Yves Tanguy was born in 1900 in Brittany, France. He began his career in the merchant marines and was drafted into the army during the World War I. After the war he settled in Paris, earning his living by different jobs. He never got any formal training in painting. He said that the idea of becoming an artist came to him after he saw a picture by De Chirico in 1923. His friend, the poet Jacques Prévert (1900-77), introduced him into the circle of the Surrealists.
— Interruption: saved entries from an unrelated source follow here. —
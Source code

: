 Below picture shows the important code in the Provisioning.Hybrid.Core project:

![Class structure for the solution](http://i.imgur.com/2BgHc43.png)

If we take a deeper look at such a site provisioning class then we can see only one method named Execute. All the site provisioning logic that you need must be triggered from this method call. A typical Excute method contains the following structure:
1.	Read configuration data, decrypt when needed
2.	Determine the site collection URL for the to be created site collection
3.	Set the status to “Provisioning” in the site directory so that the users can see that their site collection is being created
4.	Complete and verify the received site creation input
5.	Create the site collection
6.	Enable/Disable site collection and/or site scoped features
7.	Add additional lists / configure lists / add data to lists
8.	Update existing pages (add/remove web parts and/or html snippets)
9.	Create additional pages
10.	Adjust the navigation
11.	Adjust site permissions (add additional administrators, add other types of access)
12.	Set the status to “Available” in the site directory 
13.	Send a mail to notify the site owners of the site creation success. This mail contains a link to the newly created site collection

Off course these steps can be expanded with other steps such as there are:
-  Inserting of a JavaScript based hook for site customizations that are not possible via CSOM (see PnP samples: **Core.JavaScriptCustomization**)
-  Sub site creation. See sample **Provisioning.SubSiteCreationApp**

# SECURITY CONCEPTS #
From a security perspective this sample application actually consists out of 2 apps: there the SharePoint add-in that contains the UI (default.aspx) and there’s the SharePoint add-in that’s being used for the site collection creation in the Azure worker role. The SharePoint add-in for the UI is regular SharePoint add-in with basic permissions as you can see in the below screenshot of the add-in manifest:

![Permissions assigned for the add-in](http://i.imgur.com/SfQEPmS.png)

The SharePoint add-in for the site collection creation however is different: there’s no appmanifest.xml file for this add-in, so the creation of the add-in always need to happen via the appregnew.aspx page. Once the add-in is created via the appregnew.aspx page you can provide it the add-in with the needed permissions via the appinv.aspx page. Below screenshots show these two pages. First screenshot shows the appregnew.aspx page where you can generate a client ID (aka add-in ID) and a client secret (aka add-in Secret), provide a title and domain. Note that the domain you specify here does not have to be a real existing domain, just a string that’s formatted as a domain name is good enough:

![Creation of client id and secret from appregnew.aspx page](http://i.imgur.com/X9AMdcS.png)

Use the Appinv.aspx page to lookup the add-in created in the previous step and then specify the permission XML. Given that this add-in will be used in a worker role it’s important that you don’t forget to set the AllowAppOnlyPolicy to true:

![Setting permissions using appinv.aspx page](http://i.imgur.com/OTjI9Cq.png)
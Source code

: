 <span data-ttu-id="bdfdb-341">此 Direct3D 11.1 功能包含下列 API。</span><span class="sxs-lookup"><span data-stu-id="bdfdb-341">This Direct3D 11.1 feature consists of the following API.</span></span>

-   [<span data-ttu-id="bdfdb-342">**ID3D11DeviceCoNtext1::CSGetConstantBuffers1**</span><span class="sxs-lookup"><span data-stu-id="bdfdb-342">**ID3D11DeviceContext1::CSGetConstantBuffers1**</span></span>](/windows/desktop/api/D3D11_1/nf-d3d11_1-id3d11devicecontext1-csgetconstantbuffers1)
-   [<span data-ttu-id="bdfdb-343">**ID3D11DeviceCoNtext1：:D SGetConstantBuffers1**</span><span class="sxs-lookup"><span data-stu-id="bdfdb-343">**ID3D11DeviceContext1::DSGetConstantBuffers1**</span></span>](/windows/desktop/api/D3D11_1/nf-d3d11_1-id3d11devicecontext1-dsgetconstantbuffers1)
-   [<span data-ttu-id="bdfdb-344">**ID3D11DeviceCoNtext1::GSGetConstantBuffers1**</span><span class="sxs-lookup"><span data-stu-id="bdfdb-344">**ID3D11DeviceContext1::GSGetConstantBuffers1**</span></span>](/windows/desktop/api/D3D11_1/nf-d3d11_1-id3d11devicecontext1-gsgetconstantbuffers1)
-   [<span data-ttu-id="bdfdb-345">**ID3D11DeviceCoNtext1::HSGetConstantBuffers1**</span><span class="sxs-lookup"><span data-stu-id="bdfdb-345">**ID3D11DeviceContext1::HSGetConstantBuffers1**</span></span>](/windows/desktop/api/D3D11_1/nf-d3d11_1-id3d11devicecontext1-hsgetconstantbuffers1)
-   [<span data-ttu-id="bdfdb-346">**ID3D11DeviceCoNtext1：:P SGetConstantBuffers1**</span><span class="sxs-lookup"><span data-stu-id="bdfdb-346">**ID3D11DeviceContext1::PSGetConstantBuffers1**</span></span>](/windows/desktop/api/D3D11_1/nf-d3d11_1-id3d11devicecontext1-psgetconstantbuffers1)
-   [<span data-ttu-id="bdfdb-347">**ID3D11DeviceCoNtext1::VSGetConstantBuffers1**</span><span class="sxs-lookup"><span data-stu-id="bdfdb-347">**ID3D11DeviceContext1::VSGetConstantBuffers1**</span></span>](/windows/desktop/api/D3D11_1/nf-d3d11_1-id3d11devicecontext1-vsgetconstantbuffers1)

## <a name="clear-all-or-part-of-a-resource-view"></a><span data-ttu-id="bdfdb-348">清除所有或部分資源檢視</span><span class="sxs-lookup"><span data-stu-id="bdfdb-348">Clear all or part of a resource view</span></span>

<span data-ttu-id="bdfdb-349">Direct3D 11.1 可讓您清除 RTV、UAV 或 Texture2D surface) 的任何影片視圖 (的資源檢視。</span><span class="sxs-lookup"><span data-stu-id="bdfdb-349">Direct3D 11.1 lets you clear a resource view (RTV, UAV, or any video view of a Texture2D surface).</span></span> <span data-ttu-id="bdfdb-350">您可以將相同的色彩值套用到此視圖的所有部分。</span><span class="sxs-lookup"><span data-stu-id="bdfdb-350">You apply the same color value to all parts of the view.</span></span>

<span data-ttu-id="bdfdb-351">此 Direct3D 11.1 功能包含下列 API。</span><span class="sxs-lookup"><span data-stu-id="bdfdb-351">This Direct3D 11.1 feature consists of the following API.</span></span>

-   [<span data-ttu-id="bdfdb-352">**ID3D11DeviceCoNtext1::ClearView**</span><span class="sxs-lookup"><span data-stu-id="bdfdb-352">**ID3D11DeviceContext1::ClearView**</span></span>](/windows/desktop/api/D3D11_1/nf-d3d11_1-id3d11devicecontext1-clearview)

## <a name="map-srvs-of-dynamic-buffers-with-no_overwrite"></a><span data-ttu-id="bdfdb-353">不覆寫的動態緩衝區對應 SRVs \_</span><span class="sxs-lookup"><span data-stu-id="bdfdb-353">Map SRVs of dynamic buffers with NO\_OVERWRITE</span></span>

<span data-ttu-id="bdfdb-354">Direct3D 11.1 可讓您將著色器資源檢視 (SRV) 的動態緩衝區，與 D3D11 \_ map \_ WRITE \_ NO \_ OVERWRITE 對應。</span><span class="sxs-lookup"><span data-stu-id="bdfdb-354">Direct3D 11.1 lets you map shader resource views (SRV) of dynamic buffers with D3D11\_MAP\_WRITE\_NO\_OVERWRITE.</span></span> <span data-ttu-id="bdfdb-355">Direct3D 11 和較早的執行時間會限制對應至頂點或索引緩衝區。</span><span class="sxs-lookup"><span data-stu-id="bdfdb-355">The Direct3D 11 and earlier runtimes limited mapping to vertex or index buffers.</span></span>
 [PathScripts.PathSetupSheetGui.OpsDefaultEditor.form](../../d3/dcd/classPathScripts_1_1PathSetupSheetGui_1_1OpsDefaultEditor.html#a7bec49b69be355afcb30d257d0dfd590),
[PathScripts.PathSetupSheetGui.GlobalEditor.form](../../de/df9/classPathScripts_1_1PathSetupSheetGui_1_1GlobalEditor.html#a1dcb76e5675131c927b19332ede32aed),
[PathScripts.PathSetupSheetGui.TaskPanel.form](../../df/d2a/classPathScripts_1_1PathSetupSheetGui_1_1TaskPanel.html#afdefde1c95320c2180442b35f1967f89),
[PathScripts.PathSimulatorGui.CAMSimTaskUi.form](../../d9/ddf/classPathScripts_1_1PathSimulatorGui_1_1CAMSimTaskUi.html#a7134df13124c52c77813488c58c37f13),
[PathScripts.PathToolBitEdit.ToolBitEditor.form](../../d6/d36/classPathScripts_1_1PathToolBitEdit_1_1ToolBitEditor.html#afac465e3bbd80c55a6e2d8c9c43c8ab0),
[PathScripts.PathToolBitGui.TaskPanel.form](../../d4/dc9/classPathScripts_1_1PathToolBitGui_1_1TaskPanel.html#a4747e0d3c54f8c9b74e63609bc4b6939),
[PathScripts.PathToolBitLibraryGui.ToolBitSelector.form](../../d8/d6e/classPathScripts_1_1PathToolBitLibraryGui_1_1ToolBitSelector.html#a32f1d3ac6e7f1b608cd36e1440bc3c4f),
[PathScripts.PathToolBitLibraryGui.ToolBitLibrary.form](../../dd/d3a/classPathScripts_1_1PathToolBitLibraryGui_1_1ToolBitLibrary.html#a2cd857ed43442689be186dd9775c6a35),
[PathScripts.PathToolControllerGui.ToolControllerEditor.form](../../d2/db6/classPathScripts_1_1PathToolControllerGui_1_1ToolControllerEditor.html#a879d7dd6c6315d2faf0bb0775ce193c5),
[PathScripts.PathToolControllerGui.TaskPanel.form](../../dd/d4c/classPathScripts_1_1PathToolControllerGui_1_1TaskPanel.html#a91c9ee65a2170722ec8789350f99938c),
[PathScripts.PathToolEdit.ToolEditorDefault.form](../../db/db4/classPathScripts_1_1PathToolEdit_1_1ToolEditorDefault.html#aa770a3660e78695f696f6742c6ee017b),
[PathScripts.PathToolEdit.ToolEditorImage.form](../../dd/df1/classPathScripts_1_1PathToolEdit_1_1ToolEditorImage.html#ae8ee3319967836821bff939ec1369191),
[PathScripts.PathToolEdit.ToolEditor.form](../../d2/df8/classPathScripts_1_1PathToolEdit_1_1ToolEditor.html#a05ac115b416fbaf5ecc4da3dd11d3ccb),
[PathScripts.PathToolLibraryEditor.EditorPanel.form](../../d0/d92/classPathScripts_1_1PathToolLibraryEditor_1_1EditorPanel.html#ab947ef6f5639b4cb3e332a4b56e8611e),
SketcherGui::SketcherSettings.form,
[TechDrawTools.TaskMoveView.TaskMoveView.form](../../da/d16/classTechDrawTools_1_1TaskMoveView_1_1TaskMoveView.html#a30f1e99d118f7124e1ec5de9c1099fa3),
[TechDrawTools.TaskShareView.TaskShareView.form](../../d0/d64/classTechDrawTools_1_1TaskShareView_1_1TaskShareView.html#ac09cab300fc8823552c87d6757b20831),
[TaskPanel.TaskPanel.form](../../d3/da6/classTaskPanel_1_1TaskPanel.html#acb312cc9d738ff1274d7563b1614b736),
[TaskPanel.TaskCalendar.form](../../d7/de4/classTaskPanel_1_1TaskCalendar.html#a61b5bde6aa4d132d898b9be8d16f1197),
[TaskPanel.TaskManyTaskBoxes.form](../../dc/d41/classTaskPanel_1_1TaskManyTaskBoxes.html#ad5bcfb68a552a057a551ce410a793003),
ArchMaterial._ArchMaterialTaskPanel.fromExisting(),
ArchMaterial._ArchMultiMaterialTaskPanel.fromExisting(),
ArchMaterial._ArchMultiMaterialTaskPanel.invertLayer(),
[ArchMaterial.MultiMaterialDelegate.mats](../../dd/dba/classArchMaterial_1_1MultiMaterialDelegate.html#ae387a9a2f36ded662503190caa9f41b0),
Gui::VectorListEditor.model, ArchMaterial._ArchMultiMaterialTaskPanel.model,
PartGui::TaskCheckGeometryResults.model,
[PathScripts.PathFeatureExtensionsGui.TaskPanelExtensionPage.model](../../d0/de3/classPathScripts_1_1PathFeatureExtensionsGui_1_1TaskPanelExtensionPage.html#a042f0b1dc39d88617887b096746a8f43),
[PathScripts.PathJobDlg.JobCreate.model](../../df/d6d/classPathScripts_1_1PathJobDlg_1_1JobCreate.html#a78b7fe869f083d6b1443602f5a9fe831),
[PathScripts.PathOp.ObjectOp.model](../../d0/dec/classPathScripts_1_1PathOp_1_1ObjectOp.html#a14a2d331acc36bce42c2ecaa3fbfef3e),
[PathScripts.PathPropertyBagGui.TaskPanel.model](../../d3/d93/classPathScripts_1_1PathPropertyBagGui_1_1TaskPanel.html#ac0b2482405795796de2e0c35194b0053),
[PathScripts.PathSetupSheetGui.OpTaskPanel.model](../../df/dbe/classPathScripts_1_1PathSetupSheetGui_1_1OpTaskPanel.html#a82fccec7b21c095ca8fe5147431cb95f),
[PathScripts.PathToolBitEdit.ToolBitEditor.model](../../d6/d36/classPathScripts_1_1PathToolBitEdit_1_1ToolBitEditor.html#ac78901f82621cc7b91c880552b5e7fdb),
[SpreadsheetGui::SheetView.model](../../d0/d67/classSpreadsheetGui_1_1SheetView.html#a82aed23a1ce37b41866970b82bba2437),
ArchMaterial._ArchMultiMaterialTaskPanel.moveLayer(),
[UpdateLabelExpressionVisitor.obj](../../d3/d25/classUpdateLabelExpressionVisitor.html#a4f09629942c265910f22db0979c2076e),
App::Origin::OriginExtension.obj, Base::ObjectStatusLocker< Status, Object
Evidently his childhood by the sea and marine career supplied him with the images he used in his painting - soft bean forms and bones, amoebas and amphibians, waving hairs or weeds, smoke puffs and clouds, ripples on water and shivering illumination – everything one could observe peering into the shallow waters by a shore, "where objects float hesitantly in the underwater light, shifting with the depth and tide" (James Thrall Soby, Yves Tanguy, NY, 1955).

One of Tanguy's first prominent works is Mama, Papa is Wounded! We'll not pretend we understand the work and on this occasion we'll turn to explanations of those who did:

"The title of this work is powerfully emotive and according to the art historian James Thrall Soby was taken from a psychiatric case history. The extraordinary hairy phallic object on the right presumably represents the father, emitting, like some wounded marine creature, a grey cloud; the mother is perhaps the green figure and the infant the jumping-bean-like object in the center". (Simon Wilson. Surrealist Painting. Phaidon. 1975).

The sea bottom, or some oneiric (dreamy) submarine landscapes Tanguy painted all his life achieving interesting coloristic results (in handling with color).

In 1946 Tanguy emigrated to the USA and took American citizenship. He showed frequently with the Surrealists. In 1955 there was his major retrospective show in New York.

Bibliography

Modern Art: Painting, Sculpture, Architecture by Sam Hunter, Daniel Wheeler, John M. Jacobus. Harry N Abrams, 2000.

The Yale Dictionary of Arts and Artists. By Erika Langmuir and Norbert Lynton. Yale University Press. 2000.

A Dictionary of Twentieth-Century Art by Ian Chilvers. Oxford University Press, 1998.

Surrealist Painting (Colour Library) by Simon Wilson. Phaidon Press Inc., 1993.

  • Yves Tanguy. Mama, Papa Is Wounded!.
    Mama, Papa Is Wounded!.

    1927. Oil on canvas. 92.1 x 73 cm. The Museum of Modern Arts, New York, NY, USA.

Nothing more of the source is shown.